En laat er geen enkele twijfel over bestaan: de zorg is een risicobranche geworden.

Ten slotte

Tot slot merkt Van der Torre op: criminologen letten altijd erg op mannen tussen de 15 en 35 jaar, maar vergeet de vrouwen tussen de 15 en 35 jaar niet! Ook zij worden geronseld. Vrouwen zijn bij een sociale interventie vaak een houvast.

Klassiek voorbeeld is de doorbraak bij een jongen die geen contact wil met hulpverleners. Als je toch met hem praat in de huiskamer waar de moeder aan tafel zit, begint hij te huilen. Outreachende hulpverleners gebruiken dat als breekijzer. Maar als de moeder zelf geen stabiele factor is en op jonge leeftijd kinderen moet opvoeden, heb je een dubbel probleem.
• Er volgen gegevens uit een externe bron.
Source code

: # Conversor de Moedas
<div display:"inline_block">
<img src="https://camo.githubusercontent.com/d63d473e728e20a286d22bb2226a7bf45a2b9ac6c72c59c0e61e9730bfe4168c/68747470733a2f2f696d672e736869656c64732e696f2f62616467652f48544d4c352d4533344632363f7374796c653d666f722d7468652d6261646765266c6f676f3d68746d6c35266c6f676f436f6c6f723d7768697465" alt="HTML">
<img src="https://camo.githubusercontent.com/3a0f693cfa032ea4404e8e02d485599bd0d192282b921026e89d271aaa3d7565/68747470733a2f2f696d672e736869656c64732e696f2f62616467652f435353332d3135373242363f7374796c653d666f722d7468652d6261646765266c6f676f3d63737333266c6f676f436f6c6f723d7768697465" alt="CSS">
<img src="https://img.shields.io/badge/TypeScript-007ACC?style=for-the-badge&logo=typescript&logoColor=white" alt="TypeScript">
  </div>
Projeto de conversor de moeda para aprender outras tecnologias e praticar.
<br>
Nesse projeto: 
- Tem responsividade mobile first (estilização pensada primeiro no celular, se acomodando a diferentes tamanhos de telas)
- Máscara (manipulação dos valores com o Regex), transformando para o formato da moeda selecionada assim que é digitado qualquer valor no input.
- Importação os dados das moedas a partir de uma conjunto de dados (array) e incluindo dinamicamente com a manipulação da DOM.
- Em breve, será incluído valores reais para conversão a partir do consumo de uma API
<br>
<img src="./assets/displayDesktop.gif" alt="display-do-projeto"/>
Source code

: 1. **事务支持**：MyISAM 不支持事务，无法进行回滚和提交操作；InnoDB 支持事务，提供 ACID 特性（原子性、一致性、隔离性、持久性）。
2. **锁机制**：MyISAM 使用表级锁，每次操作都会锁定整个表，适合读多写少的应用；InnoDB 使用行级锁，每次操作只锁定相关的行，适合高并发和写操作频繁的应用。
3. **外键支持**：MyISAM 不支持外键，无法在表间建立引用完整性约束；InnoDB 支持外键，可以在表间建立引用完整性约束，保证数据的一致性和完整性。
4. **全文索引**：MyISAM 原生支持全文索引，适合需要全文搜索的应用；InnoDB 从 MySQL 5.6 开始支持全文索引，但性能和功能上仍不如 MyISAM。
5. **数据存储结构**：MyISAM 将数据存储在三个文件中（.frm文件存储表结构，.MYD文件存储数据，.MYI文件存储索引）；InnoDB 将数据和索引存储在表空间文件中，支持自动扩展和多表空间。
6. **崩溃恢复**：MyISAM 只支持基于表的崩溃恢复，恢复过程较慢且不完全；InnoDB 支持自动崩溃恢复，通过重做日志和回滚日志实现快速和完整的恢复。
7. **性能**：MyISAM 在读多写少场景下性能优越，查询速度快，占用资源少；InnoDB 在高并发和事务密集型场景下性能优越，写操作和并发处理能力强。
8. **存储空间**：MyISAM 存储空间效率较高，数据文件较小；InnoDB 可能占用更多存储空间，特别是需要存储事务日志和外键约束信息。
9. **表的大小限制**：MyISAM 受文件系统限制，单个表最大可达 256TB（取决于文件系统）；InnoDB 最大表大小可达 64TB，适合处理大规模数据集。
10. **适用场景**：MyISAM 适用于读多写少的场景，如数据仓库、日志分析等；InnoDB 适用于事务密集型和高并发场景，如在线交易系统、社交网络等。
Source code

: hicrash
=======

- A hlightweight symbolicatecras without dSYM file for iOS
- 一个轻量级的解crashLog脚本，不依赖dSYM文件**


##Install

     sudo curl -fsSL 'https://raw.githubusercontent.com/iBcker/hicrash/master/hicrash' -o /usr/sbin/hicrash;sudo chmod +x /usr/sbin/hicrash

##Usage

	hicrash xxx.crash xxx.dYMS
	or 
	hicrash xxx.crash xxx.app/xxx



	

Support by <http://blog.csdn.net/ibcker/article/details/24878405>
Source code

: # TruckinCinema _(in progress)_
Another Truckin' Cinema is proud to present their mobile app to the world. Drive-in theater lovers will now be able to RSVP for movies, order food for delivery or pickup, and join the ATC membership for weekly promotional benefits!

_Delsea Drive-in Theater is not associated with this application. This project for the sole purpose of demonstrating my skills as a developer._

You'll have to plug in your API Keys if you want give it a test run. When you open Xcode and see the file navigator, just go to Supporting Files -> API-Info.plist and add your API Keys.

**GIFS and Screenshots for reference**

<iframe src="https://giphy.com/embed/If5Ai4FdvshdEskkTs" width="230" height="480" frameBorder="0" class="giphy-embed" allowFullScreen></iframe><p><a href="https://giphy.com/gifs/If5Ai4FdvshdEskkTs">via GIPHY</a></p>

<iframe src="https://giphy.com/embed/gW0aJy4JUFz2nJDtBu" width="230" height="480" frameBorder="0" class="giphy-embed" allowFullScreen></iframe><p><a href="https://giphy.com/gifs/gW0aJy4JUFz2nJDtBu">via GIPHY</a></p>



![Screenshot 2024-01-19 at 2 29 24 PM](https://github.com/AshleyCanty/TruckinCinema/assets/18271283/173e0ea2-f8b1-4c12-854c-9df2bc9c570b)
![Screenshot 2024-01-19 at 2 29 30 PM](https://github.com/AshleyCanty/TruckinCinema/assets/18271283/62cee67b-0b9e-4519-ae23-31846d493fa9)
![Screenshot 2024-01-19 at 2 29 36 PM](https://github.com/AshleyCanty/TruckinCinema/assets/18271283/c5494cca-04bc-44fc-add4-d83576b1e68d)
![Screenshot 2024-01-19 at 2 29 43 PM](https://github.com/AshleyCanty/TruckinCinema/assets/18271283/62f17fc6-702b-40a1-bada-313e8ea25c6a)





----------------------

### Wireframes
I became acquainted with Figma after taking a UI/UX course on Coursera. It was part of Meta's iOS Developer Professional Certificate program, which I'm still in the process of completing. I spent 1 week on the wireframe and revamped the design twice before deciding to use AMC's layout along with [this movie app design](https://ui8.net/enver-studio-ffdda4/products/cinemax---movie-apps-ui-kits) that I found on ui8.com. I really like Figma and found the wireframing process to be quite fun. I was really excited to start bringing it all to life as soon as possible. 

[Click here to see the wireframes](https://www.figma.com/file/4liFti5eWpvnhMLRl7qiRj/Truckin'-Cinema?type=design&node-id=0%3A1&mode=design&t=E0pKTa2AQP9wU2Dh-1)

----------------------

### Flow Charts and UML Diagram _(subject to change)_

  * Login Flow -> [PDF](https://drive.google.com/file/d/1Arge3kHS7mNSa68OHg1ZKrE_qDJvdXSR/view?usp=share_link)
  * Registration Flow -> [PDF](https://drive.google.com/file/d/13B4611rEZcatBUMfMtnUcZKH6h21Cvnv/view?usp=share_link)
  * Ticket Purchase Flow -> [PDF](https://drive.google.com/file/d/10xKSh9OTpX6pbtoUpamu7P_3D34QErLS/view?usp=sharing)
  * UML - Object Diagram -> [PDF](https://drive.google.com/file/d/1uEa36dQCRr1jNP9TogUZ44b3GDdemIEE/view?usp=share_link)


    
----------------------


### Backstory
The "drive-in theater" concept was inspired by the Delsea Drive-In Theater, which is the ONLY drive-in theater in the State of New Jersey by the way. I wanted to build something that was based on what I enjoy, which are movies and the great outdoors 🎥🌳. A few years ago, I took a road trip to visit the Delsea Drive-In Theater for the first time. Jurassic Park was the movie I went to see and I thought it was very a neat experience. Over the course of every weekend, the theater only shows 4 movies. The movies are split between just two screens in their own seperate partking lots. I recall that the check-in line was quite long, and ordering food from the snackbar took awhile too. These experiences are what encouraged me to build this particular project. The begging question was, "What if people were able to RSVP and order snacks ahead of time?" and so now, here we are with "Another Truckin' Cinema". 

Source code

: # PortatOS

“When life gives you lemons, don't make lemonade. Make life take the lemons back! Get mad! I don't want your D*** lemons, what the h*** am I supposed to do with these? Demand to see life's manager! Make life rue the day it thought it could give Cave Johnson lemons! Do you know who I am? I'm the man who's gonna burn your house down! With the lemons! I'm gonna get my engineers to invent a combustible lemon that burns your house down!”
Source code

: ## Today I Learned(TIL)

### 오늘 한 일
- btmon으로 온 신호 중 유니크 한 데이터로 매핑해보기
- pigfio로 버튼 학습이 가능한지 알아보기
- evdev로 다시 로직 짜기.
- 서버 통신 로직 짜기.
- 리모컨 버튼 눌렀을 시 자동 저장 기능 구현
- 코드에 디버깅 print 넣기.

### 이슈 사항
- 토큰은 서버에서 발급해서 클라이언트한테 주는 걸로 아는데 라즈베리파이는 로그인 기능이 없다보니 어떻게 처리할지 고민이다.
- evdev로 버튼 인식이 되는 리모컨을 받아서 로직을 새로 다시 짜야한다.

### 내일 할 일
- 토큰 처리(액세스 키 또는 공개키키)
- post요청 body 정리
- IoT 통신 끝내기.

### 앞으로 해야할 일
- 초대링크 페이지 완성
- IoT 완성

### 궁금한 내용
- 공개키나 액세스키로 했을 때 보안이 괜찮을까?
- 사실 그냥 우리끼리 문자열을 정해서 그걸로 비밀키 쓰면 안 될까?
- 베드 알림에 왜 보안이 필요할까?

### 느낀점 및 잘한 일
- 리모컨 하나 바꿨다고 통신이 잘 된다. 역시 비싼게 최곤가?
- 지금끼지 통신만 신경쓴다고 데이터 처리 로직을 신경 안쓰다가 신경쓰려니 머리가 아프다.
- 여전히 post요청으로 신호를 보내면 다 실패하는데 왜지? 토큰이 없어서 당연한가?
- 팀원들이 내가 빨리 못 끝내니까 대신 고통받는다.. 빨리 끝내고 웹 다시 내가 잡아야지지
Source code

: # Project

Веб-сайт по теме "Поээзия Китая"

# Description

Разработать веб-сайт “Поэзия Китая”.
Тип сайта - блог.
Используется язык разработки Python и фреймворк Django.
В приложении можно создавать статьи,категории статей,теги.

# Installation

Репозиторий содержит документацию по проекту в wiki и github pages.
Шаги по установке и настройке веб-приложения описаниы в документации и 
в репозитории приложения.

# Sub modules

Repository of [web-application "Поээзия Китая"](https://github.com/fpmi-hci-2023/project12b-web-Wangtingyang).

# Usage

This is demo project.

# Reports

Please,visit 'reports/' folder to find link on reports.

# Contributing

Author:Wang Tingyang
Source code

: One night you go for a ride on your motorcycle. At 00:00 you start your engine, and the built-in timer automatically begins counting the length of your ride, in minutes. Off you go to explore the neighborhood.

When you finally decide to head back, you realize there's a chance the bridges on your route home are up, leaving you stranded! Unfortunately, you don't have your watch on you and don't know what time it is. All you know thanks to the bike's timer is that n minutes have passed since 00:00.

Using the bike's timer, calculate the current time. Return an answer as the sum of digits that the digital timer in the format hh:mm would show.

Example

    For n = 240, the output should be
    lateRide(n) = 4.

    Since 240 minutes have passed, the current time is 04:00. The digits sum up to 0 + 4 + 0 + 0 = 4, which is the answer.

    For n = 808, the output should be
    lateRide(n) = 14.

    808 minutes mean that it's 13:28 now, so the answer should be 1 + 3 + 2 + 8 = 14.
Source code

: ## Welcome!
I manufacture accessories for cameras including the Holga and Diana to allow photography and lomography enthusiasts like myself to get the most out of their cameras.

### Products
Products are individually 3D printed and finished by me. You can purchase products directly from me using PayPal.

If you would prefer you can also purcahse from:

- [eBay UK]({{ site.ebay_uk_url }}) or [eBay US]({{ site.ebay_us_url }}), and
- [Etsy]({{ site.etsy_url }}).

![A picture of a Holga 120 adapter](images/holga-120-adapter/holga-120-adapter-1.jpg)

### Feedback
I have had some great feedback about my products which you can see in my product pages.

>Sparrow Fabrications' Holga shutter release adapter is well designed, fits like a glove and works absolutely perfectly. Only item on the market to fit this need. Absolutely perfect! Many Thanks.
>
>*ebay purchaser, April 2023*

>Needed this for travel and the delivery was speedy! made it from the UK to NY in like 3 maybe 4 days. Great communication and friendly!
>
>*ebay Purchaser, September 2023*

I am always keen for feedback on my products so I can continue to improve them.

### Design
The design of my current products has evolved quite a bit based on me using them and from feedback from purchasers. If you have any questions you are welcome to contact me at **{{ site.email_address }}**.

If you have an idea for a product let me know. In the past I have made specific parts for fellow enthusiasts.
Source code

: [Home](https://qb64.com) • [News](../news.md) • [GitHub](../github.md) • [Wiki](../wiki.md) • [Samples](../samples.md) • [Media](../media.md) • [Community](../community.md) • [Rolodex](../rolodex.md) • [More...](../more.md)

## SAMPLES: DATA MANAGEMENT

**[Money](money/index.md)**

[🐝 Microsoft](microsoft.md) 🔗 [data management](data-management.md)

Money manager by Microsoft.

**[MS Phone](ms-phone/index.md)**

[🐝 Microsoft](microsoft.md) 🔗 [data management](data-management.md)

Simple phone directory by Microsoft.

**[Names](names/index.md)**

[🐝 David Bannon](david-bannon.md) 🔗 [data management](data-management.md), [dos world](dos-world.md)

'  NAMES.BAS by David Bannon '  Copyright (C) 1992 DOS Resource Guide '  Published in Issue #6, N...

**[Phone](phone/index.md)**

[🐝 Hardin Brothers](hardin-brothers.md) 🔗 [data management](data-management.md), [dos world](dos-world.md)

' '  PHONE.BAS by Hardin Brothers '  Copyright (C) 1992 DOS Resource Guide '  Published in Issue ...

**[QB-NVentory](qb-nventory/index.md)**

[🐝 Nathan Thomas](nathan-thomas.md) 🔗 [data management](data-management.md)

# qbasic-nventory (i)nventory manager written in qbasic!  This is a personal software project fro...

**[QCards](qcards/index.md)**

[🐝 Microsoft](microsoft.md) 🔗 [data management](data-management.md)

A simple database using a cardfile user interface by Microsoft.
Bij een daderaanpak zie je alleen maar mannen. We hebben niet alleen een persoonsgerichte aanpak van daders nodig, maar ook een persoonsgerichte slachtofferaanpak. Zorg ervoor dat daar een behoorlijke instroom is van vrouwen, want we weten dat ze er zijn. Vrouwen gokken ook, zijn geldezel geweest, hebben ook onderverhuur toegestaan, verdienen bij via illegale prostitutie of zetten zelfs hun eigen kinderen daartoe aan. Ook bij zorgfraude moeten we de rol van vrouwen niet onderschatten.

Kortom, deze startbijeenkomst leverde veel nieuwe inzichten op.